Return the lines below in which the string "initContext" occurs.

Records drawn from a dataset
───

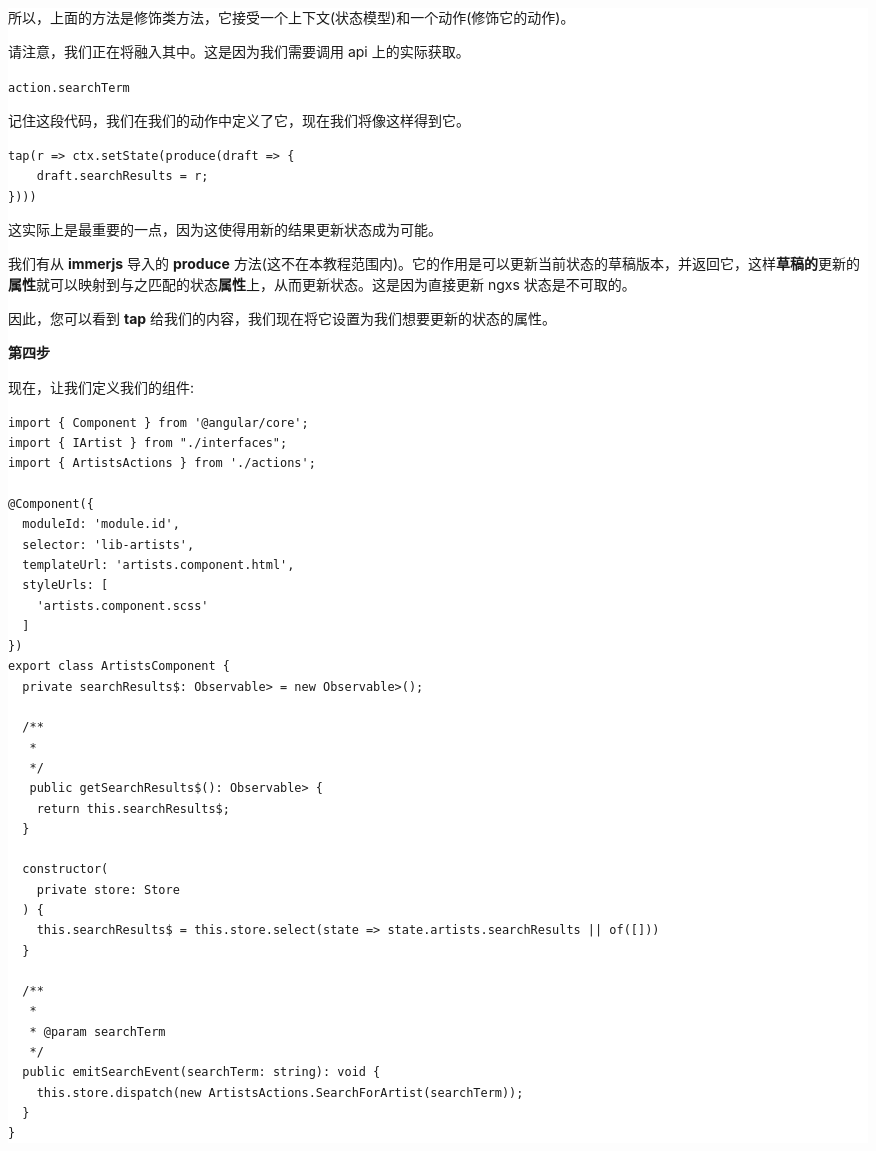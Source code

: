 所以，上面的方法是修饰类方法，它接受一个上下文(状态模型)和一个动作(修饰它的动作)。

请注意，我们正在将融入其中。这是因为我们需要调用 api 上的实际获取。

```
action.searchTerm
```

记住这段代码，我们在我们的动作中定义了它，现在我们将像这样得到它。

```
tap(r => ctx.setState(produce(draft => {
    draft.searchResults = r;
})))
```

这实际上是最重要的一点，因为这使得用新的结果更新状态成为可能。

我们有从 **immerjs** 导入的 **produce** 方法(这不在本教程范围内)。它的作用是可以更新当前状态的草稿版本，并返回它，这样**草稿的**更新的**属性**就可以映射到与之匹配的状态**属性**上，从而更新状态。这是因为直接更新 ngxs 状态是不可取的。

因此，您可以看到 **tap** 给我们的内容，我们现在将它设置为我们想要更新的状态的属性。

**第四步**

现在，让我们定义我们的组件:

```
import { Component } from '@angular/core';
import { IArtist } from "./interfaces";
import { ArtistsActions } from './actions';

@Component({
  moduleId: 'module.id',
  selector: 'lib-artists',
  templateUrl: 'artists.component.html',
  styleUrls: [
    'artists.component.scss'
  ]
})
export class ArtistsComponent {
  private searchResults$: Observable> = new Observable>();

  /**
   * 
   */
   public getSearchResults$(): Observable> {
    return this.searchResults$;
  }

  constructor(
    private store: Store
  ) {
    this.searchResults$ = this.store.select(state => state.artists.searchResults || of([]))
  }

  /**
   * 
   * @param searchTerm 
   */
  public emitSearchEvent(searchTerm: string): void {
    this.store.dispatch(new ArtistsActions.SearchForArtist(searchTerm));
  }
}
```
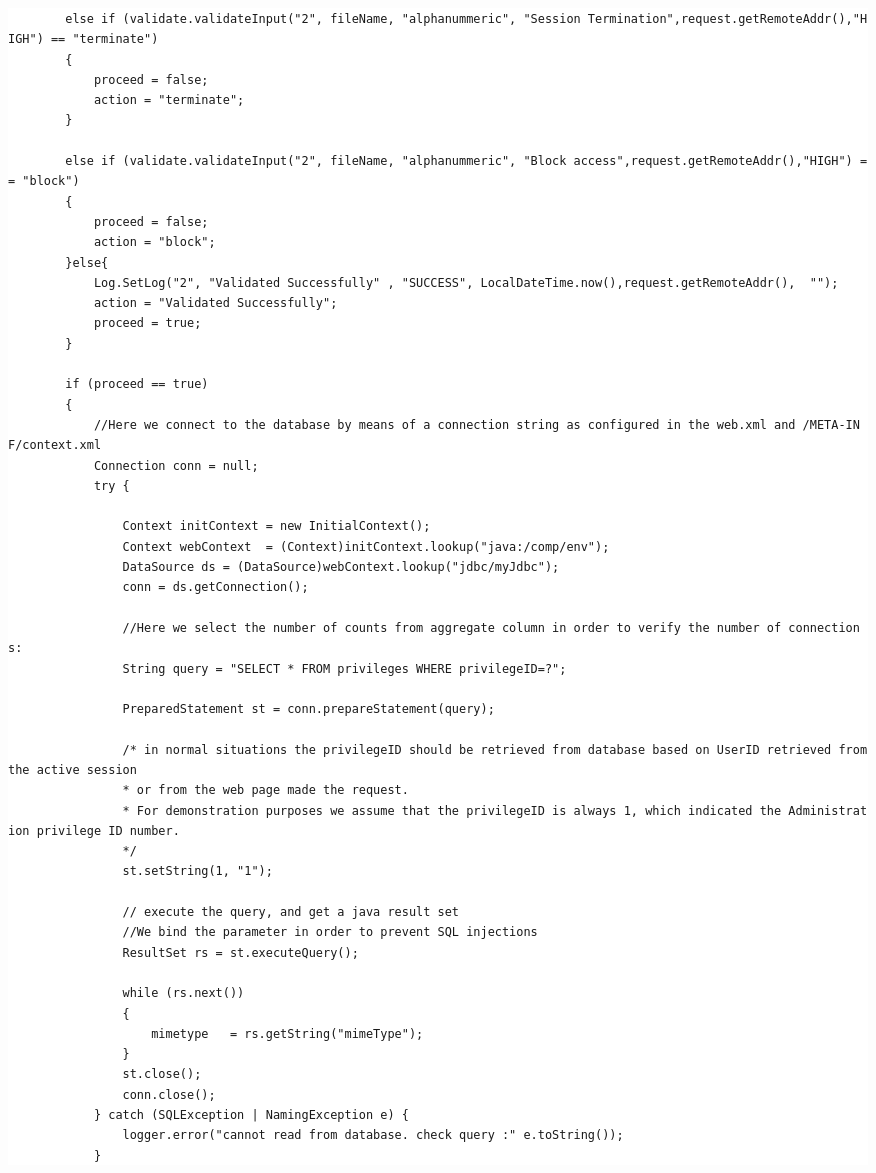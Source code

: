             else if (validate.validateInput("2", fileName, "alphanummeric", "Session Termination",request.getRemoteAddr(),"HIGH") == "terminate")
            {
                proceed = false;
                action = "terminate";
            }   
            
            else if (validate.validateInput("2", fileName, "alphanummeric", "Block access",request.getRemoteAddr(),"HIGH") == "block")
            {
                proceed = false;
                action = "block";
            }else{
                Log.SetLog("2", "Validated Successfully" , "SUCCESS", LocalDateTime.now(),request.getRemoteAddr(),  "");
                action = "Validated Successfully";
                proceed = true;
            }
            
            if (proceed == true)
            {
                //Here we connect to the database by means of a connection string as configured in the web.xml and /META-INF/context.xml 
                Connection conn = null;
                try {
                            
                    Context initContext = new InitialContext();
                    Context webContext  = (Context)initContext.lookup("java:/comp/env");
                    DataSource ds = (DataSource)webContext.lookup("jdbc/myJdbc");
                    conn = ds.getConnection();  

                    //Here we select the number of counts from aggregate column in order to verify the number of connections:
                    String query = "SELECT * FROM privileges WHERE privilegeID=?";
                
                    PreparedStatement st = conn.prepareStatement(query);
                    
                    /* in normal situations the privilegeID should be retrieved from database based on UserID retrieved from the active session 
                    * or from the web page made the request. 
                    * For demonstration purposes we assume that the privilegeID is always 1, which indicated the Administration privilege ID number. 
                    */
                    st.setString(1, "1");

                    // execute the query, and get a java result set
                    //We bind the parameter in order to prevent SQL injections
                    ResultSet rs = st.executeQuery();
                    
                    while (rs.next())
                    {
                        mimetype   = rs.getString("mimeType");
                    }
                    st.close();
                    conn.close();
                } catch (SQLException | NamingException e) {
                    logger.error("cannot read from database. check query :" e.toString());
                }     

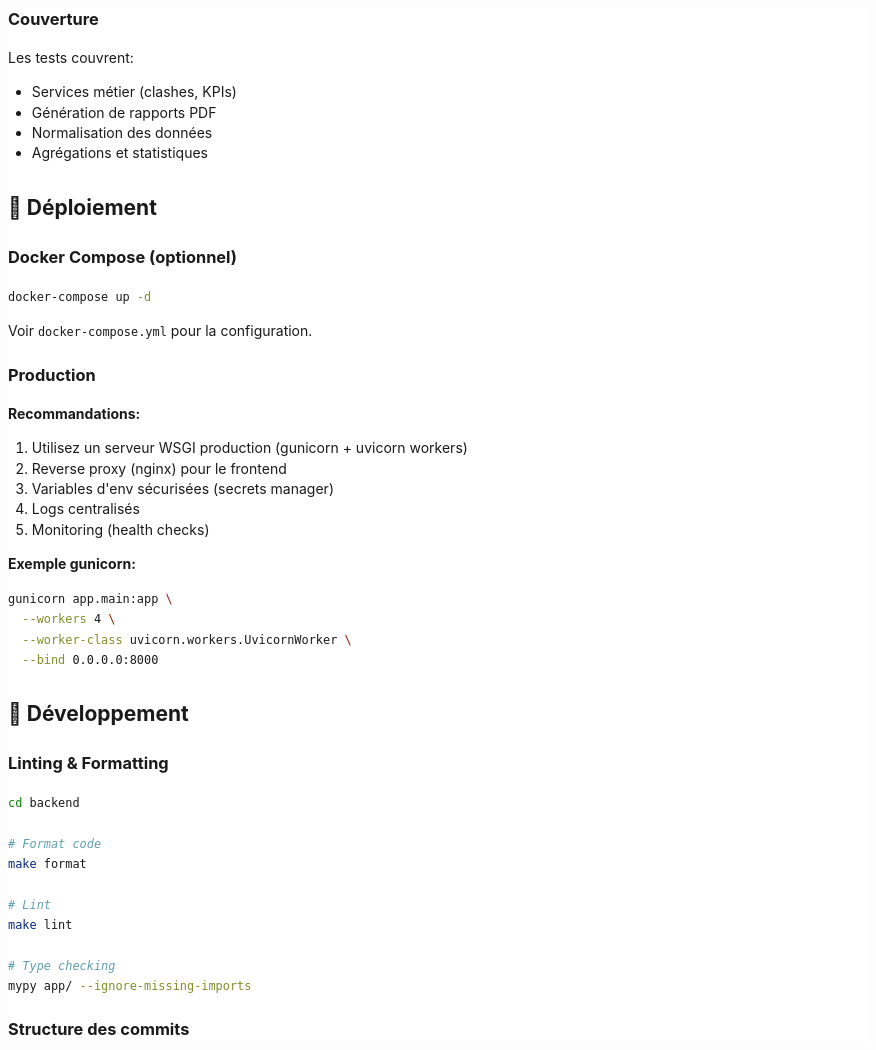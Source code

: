 ### Couverture

Les tests couvrent:
- Services métier (clashes, KPIs)
- Génération de rapports PDF
- Normalisation des données
- Agrégations et statistiques

## 🐳 Déploiement

### Docker Compose (optionnel)

```bash
docker-compose up -d
```

Voir `docker-compose.yml` pour la configuration.

### Production

**Recommandations:**
1. Utilisez un serveur WSGI production (gunicorn + uvicorn workers)
2. Reverse proxy (nginx) pour le frontend
3. Variables d'env sécurisées (secrets manager)
4. Logs centralisés
5. Monitoring (health checks)

**Exemple gunicorn:**
```bash
gunicorn app.main:app \
  --workers 4 \
  --worker-class uvicorn.workers.UvicornWorker \
  --bind 0.0.0.0:8000
```

## 🔧 Développement

### Linting & Formatting

```bash
cd backend

# Format code
make format

# Lint
make lint

# Type checking
mypy app/ --ignore-missing-imports
```

### Structure des commits
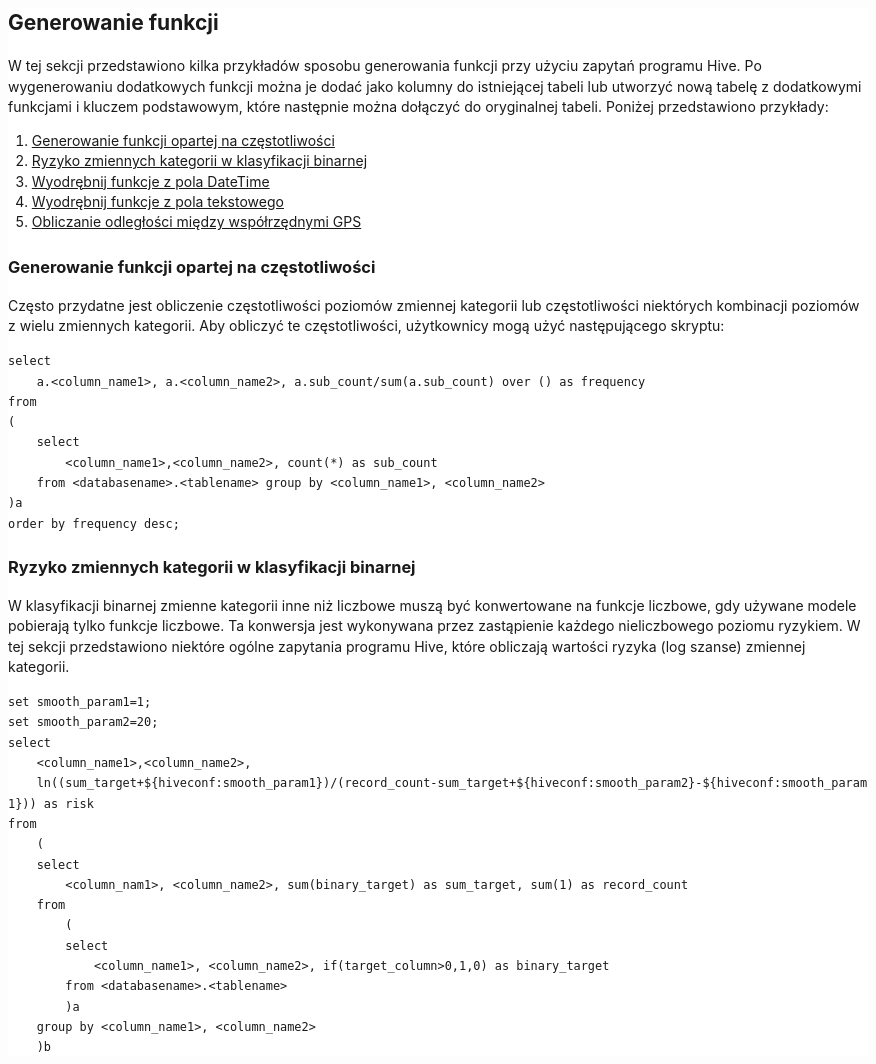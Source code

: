 ## <a name="feature-generation"></a><a name="hive-featureengineering"></a>Generowanie funkcji
W tej sekcji przedstawiono kilka przykładów sposobu generowania funkcji przy użyciu zapytań programu Hive. Po wygenerowaniu dodatkowych funkcji można je dodać jako kolumny do istniejącej tabeli lub utworzyć nową tabelę z dodatkowymi funkcjami i kluczem podstawowym, które następnie można dołączyć do oryginalnej tabeli. Poniżej przedstawiono przykłady:

1. [Generowanie funkcji opartej na częstotliwości](#hive-frequencyfeature)
2. [Ryzyko zmiennych kategorii w klasyfikacji binarnej](#hive-riskfeature)
3. [Wyodrębnij funkcje z pola DateTime](#hive-datefeatures)
4. [Wyodrębnij funkcje z pola tekstowego](#hive-textfeatures)
5. [Obliczanie odległości między współrzędnymi GPS](#hive-gpsdistance)

### <a name="frequency-based-feature-generation"></a><a name="hive-frequencyfeature"></a>Generowanie funkcji opartej na częstotliwości
Często przydatne jest obliczenie częstotliwości poziomów zmiennej kategorii lub częstotliwości niektórych kombinacji poziomów z wielu zmiennych kategorii. Aby obliczyć te częstotliwości, użytkownicy mogą użyć następującego skryptu:

```hiveql
select
    a.<column_name1>, a.<column_name2>, a.sub_count/sum(a.sub_count) over () as frequency
from
(
    select
        <column_name1>,<column_name2>, count(*) as sub_count
    from <databasename>.<tablename> group by <column_name1>, <column_name2>
)a
order by frequency desc;
```


### <a name="risks-of-categorical-variables-in-binary-classification"></a><a name="hive-riskfeature"></a>Ryzyko zmiennych kategorii w klasyfikacji binarnej
W klasyfikacji binarnej zmienne kategorii inne niż liczbowe muszą być konwertowane na funkcje liczbowe, gdy używane modele pobierają tylko funkcje liczbowe. Ta konwersja jest wykonywana przez zastąpienie każdego nieliczbowego poziomu ryzykiem. W tej sekcji przedstawiono niektóre ogólne zapytania programu Hive, które obliczają wartości ryzyka (log szanse) zmiennej kategorii.

```hiveql
set smooth_param1=1;
set smooth_param2=20;
select
    <column_name1>,<column_name2>,
    ln((sum_target+${hiveconf:smooth_param1})/(record_count-sum_target+${hiveconf:smooth_param2}-${hiveconf:smooth_param1})) as risk
from
    (
    select
        <column_nam1>, <column_name2>, sum(binary_target) as sum_target, sum(1) as record_count
    from
        (
        select
            <column_name1>, <column_name2>, if(target_column>0,1,0) as binary_target
        from <databasename>.<tablename>
        )a
    group by <column_name1>, <column_name2>
    )b
```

───

→ **Your solution**:
                    Context initContext = new InitialContext();
                    Context webContext  = (Context)initContext.lookup("java:/comp/env");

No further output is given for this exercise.